Plus, kids find toys more fun and appealing when they are neatly organized in a clear system. Experts say that kids play with toys longer when kept in easy-to-use bins rather than just in a cluttered heap, which can be overwhelming and demoralizing.
1. Invest in a structure that can hold tilted, uniform clear, plastic boxes or woven baskets that you can label with a little photo of each toy that goes in the box so children can easily reach their desired toys and see where to put them away. Make sure your toy bins do not have lids so children have no trouble putting their toys away once they are done for the day.
2. Think about which toys your children use every day. Store the unused toys in a garbage bag. Put them away for a while, save for a rainy day, or give them to a friend or an organization that could use them.
3. By removing toys from their packaging and putting each different toy into neatly organized clear plastic boxes or woven baskets, sanity can be restored to playrooms.
4. Board games can stay in their boxes and easily be stacked underneath or to the side of your organized toy bins. Put cards, pieces, and dice in individual ziplocked bags so they stay separated and organized.
5. Save some non-muktza toys, or get a few new special toys you only bring out on Shabbos and/or Yom Tov. Put the toys in a special box you only bring out Friday night or Shabbos morning. Do the same for each day of the fast-approaching days of Yom Tov.
6. Make sure you have every piece of each toy. Puzzles missing one or more pieces are frustrating to complete. Get rid of the toys that are incomplete or broken.
7. Teach children to match “like-with-like.” So when you are ready for your kids to clean up, remind them that Legos go with Lego, blocks go with blocks, puzzles with puzzles, toy food with toy food, dolls with dolls, trains with trains, and all the Kinder Velt people go together.
8. For books, invest in a small bookcase so children can head to one place to find something that captures their imaginations when they feel like reading.
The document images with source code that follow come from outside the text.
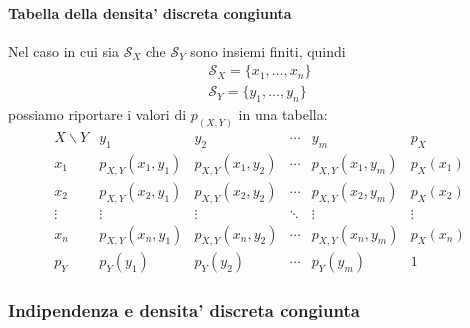 \documentclass[a4paper,12pt]{article}
\begin{document}
\paragraph{Tabella della densita' discreta congiunta} Nel caso in cui sia $\mathcal{S}_X$ che $\mathcal{S}_Y$ sono insiemi finiti, quindi
\begin{align*}
  \mathcal{S}_X = \{x_1, \dots, x_n\}\\
  \mathcal{S}_Y = \{y_1, \dots, y_n\}
\end{align*}
possiamo riportare i valori di $p_{(X,Y)}$ in una tabella:
\[
\begin{array}{c|cccc|c}
X \backslash Y 
  & y_1 
  & y_2 
  & \cdots 
  & y_m 
  & p_X \\ \hline
x_1 
  & p_{X,Y}(x_1,y_1) 
  & p_{X,Y}(x_1,y_2) 
  & \cdots 
  & p_{X,Y}(x_1,y_m) 
  & p_X(x_1) \\
x_2 
  & p_{X,Y}(x_2,y_1) 
  & p_{X,Y}(x_2,y_2) 
  & \cdots 
  & p_{X,Y}(x_2,y_m) 
  & p_X(x_2) \\
\vdots 
  & \vdots 
  & \vdots 
  & \ddots 
  & \vdots 
  & \vdots \\
x_n 
  & p_{X,Y}(x_n,y_1) 
  & p_{X,Y}(x_n,y_2) 
  & \cdots 
  & p_{X,Y}(x_n,y_m) 
  & p_X(x_n) \\ \hline
p_Y 
  & p_Y(y_1) 
  & p_Y(y_2) 
  & \cdots 
  & p_Y(y_m) 
  & 1
\end{array}
\]
\subsubsection{Indipendenza e densita' discreta congiunta}
\\
\vspace{1px}\\
\end{document}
Buy a bean bag chair, a rug, and a lamp so kids can relax in their “book nook” when they want to read.
9. One fun idea for a zoo full of stuffed animals is to hang a small hammock low on the wall of one room where children play, so all of the animals are off the floor, gathered together in a cute way to be chosen for different make-believe games.
10. Keep your arts and crafts supplies high and out of reach of little ones, who might want to see what Play-Doh tastes like when you are not looking or decide to paint the dining room wall.
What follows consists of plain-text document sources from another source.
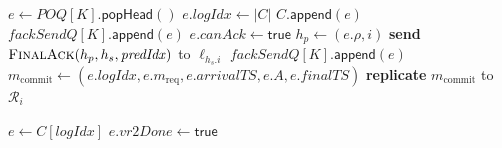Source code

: \begin{algorithm}[!tb]
\begin{algorithmic}[1]
          \State $e\gets\mathit{POQ}[K].\mathsf{popHead}()$
          \State $e.\mathit{logIdx}\gets |C|$
          \State $C.\mathsf{append}(e)$
            \State $fackSendQ[K].\mathsf{append}(e)$
          \Else
            \State $e.\mathit{canAck}\gets\mathsf{true}$
            \State $h_p\gets(e.\rho,i)$
                \State \textbf{send} $\textsc{FinalAck}(h_p, h_s, \mathit{predIdx})$
                to $\ell_{h_s.i}$
            \EndFor
                \State $fackSendQ[K].\mathsf{append}(e)$
            \EndIf
          \EndIf
          \State $m_{\mathrm{commit}}\gets
            (e.\mathit{logIdx},
             e.m_{\mathrm{req}},
             e.\mathit{arrivalTS},
             e.A,
             e.\mathit{finalTS})$
          \State \textbf{replicate} $m_{\mathrm{commit}}$
            to $\mathcal{R}_i$
        \EndWhile
      \EndProcedure
  
        \State $e\gets C[\mathit{logIdx}]$
        \State $e.\mathit{vr2Done}\gets\mathsf{true}$
        \State {}
      \EndProcedure
    \end{algorithmic}
  \end{algorithm}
11. Art supplies can easily get messy and mixed together; separate them and make them look great by making your own uniform containers for paint, clay, popsicle sticks, googly eyes, colorful pipe cleaners, glue, glitter, and beads.
12. Collect old baby formula or coffee canisters and decorate them by gluing on colorful, patterned paper over the outside of the can and labeling what is inside.
13. Hang a kitchen rack for spices or other things inside a broom closet or cabinet so you can easily grab what you need when you want to do art projects with your little artists.
14. For even more storage space, you can hang an unused or new fabric shoe rack on the back of a door to hold special toys, odds and ends, or craft supplies.
15. Many home and organization stores sell plastic and fabric bins that can slide under beds for more toy storage.